Circled numbers such as those at U+3251 to U+325F; U+32B1 to 32BF (and those at 2460 to 246F - as well as most other characters in the "Enclosed Alphanumerics" block); "CJK Angle Brackets" U+3008 - U+300B; CJK Corner Brackets U+300C - U+300F; CJK Brackets U+3010, U+3011, U+3014 - U+301B; CJK Symbols & Punctuation U+301D, 301E; and a number of other symbols frequently occur in modern Tibetan publications.

Modern Tibetan (and other "minority" language) documents published in the PRC are created using software and typesetting systems originally and principally designed for creating Chinese (Han) publications. Operators are generally users of Chinese as well as their own "minority" language - so when, for modern publications additional symbols, punctuation, and so on has been adopted they have naturally used those readily available on their typesetting systems and which are familiar from Chinese language publications.

Hence when the properties of *any* CJK Punctuation and Symbols used in China are being considered I think it would be wise to carefully investigate whether these characters are also being used in modern "minority language" publications & data from China written in non-CJK scripts (such as Tibetan) - and, where necessary, the processing requirements for situations where these characters are used in conjuction with those scripts should also be taken into account.

- Chris

Other Reports

Date/Time: Sun Jul 22 09:16:01 CDT 2007
Contact: msd@pobox.com
Name: Michael D'Errico
Report Type: Error Report
Opt Subject: UTS#18 Regular Expressions

In UTS#18, the following statement is made about the inverse of a set containing literal clusters:

"A typical implementation of the inverse of a set containing literal clusters simply removes those strings, thus [^a-z ñ \q{ch} \q{ll} \q{rr}] is equivalent to [^a-z ñ]."

I think that this is bad advice. In my implementation, this is not the case.

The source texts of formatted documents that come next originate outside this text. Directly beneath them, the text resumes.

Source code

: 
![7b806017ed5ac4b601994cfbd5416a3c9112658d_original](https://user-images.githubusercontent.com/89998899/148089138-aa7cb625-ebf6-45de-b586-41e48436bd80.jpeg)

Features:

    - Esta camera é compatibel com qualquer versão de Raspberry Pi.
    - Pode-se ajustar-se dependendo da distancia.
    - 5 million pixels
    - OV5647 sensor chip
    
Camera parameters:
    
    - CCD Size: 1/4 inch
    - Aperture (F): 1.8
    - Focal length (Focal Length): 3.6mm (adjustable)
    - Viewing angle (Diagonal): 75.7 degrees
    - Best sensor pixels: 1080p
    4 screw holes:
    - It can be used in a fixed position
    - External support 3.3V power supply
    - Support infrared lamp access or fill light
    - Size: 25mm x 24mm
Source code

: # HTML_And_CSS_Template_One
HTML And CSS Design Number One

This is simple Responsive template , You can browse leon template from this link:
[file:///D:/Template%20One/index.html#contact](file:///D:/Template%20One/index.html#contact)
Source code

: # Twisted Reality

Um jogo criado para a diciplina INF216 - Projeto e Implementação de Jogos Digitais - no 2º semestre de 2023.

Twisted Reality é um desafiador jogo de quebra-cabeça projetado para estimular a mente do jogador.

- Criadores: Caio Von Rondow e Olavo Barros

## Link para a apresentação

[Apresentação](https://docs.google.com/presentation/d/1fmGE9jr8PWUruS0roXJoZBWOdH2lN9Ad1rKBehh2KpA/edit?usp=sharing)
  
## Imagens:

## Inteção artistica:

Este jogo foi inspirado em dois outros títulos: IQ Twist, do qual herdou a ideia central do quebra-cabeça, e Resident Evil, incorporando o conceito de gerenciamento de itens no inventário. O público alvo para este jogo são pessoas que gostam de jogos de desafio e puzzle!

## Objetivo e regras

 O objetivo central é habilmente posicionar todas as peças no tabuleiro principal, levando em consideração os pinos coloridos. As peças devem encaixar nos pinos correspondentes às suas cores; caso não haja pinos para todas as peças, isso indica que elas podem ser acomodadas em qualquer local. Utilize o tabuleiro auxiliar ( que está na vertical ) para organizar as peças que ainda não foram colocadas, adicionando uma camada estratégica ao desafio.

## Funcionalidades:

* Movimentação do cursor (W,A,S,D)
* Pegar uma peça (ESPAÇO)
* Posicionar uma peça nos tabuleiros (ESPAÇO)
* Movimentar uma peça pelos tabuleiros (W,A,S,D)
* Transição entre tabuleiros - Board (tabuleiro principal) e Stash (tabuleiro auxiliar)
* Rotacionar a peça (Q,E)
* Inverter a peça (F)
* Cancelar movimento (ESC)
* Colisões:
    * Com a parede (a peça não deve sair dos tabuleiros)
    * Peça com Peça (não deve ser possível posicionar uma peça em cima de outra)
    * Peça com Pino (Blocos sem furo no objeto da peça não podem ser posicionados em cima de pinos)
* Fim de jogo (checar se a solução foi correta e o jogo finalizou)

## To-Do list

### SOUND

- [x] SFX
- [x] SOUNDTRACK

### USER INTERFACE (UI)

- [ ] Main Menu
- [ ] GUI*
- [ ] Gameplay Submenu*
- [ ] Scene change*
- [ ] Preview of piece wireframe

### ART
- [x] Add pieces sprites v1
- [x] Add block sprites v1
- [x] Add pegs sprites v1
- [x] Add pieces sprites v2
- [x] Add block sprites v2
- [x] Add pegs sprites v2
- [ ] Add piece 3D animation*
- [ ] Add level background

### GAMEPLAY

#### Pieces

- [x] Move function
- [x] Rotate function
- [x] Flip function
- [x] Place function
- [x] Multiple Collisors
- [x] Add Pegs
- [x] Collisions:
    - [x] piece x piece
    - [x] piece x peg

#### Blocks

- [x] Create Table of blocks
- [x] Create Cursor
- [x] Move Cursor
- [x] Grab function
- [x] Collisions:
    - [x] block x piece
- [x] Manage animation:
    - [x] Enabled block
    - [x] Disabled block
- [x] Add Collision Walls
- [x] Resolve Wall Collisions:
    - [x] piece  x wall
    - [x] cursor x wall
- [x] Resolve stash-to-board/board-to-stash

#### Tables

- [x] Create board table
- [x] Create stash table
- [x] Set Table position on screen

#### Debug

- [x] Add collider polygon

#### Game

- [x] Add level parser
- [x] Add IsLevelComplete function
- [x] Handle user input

Consider [^\q{ch}\q{ll}\q{rr}] -- if the literal clusters are simply removed, then this set will be empty and therefore match anything. However, it should not match at the beginning of the string "ch" for example (though it can match at the 'h').

The way I implemented this is I simply perform a match using the set (without inverse) and negate the result. Thus the example I gave does not match the beginning of the string "ch".

Mike

Closed Public Review Issues

No feedback was received via the reporting form this period.